『お〜、なっちん。

いや、早起きしちゃってさ。』



出来るだけ前を向いて話した。

勘の良いなっちんの事…。



俺の目を見れば直ぐに気付かれてしまう。




「……。


祐輔、目充血してるけど…。

泣いたのかな?眠れなかったのかな?」



意地悪な瞳と視線が交わる。

得意げに八重歯を出して笑うなっちんは…、悪魔の微笑み。



紗由の気持ちも知ってるせいで、俺はなっちんに敵わないのを熟知してる。




『…っせーな。泣いてねぇよ。


…眠れなかった… そんだけ。』







眩しく照らす太陽が痛い。

夏を目前に控えた陽射しは容赦なく降り注ぎ、睡眠不足の瞼を閉じさせていく。


俺の半歩前を歩いてたなっちんが振り向いて、珍しく真剣な顔を見せた……





「昨日…、一緒に居たのって彼女?

祐輔忘れられないって言ってたじゃん。
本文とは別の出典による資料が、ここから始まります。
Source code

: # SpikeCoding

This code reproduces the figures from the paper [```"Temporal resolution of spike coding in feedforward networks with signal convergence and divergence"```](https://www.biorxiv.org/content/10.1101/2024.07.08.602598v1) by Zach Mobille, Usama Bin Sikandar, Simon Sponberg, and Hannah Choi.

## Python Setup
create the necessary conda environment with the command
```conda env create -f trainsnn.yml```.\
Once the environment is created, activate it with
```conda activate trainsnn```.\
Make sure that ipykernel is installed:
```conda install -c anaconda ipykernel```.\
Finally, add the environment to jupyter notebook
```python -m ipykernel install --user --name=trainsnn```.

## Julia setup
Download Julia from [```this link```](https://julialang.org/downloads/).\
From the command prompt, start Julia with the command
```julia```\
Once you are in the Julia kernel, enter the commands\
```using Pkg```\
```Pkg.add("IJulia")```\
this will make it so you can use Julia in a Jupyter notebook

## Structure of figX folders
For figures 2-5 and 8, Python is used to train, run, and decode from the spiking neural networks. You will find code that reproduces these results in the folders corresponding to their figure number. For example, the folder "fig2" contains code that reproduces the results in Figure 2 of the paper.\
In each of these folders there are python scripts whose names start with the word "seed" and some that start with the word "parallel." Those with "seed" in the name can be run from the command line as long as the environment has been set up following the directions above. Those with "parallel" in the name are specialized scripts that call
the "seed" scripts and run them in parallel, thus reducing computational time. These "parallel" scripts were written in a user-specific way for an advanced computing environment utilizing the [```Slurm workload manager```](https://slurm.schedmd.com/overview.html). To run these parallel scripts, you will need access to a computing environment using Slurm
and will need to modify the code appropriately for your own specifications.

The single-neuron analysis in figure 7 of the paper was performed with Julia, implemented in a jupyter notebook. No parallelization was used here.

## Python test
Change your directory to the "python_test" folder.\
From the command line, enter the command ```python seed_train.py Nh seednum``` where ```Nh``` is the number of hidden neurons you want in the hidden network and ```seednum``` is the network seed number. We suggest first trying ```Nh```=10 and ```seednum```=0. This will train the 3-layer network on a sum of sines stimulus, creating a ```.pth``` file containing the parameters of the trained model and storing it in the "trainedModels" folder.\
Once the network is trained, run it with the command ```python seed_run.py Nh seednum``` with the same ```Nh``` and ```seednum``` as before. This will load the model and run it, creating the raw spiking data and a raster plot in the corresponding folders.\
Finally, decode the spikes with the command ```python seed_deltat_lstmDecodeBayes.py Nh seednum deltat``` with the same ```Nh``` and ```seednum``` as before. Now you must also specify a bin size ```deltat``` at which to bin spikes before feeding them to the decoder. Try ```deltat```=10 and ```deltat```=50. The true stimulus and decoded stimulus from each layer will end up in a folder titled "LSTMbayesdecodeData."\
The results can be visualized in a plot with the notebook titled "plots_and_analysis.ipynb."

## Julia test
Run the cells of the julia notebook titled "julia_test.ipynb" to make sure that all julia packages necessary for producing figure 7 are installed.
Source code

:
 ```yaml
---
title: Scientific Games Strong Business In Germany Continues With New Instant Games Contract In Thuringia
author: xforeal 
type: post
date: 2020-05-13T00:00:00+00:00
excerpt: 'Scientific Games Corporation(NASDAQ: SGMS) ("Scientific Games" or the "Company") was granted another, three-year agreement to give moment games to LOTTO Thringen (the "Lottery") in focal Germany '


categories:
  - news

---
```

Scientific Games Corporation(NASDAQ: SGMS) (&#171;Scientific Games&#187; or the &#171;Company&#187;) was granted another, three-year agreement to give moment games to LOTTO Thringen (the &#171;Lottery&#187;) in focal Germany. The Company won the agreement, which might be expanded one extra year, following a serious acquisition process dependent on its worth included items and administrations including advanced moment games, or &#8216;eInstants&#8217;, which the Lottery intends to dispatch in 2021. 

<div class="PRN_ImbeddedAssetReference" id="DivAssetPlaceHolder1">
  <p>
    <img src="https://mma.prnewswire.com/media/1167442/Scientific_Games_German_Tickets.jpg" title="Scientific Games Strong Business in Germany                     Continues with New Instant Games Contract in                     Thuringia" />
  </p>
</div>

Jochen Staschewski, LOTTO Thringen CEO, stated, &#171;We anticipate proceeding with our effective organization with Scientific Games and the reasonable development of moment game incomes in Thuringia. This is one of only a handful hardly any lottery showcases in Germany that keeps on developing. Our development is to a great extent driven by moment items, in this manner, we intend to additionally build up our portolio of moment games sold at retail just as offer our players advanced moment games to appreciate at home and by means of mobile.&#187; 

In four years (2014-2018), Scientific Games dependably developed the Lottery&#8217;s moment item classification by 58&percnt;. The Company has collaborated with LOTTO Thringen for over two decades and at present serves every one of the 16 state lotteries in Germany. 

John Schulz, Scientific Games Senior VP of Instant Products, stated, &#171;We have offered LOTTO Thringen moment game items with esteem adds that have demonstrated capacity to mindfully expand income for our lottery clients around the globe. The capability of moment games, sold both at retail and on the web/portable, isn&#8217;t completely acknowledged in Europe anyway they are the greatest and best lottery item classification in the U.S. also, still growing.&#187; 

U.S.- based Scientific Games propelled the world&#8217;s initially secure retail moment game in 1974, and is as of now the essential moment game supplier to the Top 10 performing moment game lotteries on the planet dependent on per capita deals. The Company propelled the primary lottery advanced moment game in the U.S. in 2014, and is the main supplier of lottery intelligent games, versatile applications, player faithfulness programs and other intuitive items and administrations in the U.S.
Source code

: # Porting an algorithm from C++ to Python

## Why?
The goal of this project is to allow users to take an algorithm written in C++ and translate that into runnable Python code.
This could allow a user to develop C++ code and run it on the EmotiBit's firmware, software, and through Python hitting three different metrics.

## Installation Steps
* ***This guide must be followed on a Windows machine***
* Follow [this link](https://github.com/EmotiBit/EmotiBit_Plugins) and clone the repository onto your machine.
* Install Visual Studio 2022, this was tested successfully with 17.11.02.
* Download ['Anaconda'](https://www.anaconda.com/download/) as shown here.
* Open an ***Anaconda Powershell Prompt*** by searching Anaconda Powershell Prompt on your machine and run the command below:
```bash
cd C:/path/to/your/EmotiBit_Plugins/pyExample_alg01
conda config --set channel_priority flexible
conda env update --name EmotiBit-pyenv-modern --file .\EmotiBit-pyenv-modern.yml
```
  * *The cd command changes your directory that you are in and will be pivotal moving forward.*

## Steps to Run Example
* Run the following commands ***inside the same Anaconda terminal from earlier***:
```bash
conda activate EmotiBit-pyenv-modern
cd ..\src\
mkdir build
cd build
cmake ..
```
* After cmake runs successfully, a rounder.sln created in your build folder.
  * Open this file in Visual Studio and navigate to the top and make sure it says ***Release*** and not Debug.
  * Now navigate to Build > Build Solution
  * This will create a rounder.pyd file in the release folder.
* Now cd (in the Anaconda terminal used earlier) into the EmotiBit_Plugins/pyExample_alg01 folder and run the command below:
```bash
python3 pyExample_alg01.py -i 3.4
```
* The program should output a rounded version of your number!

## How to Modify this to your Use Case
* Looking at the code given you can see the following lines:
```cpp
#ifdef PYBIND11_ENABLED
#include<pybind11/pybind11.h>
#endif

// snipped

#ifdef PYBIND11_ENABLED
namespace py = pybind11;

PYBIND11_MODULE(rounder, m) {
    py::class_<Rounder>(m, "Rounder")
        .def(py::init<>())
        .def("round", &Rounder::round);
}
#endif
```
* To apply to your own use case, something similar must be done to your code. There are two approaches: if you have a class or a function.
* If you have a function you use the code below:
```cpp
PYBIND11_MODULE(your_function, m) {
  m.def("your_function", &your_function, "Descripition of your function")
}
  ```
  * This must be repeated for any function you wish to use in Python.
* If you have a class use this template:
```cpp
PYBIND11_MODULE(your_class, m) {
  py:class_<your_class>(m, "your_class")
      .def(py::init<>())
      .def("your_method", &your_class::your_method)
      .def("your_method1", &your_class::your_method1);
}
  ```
あれ、嘘だったの?」



なっちんの唇がドラマの1シーンのように見えた。

物凄くゆっくりと動いて、脳に辿り着くまでに時間が掛かる…。



“忘れられないって嘘だったの?”






暑さとなっちんの言葉…―


足元がふらついて、我に返った。



『嘘じゃねーよ!つか、彼女じゃない!!


…って事はさぁ、紗由も…、勘違いしてる?』



首を縦に振ったのを確認した。

さっきから通り過ぎる生徒達の視線が、今の声で確信めいた物になる。